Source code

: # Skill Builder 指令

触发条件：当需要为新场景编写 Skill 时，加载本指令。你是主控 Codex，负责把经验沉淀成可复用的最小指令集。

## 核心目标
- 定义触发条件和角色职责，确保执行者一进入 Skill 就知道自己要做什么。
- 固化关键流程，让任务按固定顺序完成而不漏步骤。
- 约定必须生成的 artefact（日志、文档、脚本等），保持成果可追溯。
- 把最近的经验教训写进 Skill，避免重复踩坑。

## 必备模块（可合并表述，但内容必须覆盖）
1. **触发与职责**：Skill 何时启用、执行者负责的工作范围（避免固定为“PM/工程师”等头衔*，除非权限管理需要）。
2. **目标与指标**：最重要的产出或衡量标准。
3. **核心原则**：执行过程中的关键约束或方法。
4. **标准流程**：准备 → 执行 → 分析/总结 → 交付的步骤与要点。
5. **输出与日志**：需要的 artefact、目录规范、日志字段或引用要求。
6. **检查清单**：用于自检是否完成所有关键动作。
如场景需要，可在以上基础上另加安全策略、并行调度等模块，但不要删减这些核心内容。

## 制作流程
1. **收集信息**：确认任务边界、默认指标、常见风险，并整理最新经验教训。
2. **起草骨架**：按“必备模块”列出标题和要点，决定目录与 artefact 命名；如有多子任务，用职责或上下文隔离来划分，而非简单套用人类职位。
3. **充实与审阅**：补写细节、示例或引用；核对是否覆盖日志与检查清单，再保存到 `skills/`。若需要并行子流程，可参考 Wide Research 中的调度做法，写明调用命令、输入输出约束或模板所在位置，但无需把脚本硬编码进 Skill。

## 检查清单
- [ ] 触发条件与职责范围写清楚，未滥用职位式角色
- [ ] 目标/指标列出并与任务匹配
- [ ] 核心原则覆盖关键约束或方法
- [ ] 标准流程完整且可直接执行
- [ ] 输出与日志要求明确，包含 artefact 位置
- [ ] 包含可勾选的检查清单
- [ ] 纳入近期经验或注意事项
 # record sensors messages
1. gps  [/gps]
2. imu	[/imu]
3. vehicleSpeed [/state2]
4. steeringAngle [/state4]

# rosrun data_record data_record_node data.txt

***

[What to produce]
Using the records above, gather all lines where the string "artefact" is present.

[Exercise result]
- 约定必须生成的 artefact（日志、文档、脚本等），保持成果可追溯。
5. **输出与日志**：需要的 artefact、目录规范、日志字段或引用要求。
2. **起草骨架**：按“必备模块”列出标题和要点，决定目录与 artefact 命名；如有多子任务，用职责或上下文隔离来划分，而非简单套用人类职位。
- [ ] 输出与日志要求明确，包含 artefact 位置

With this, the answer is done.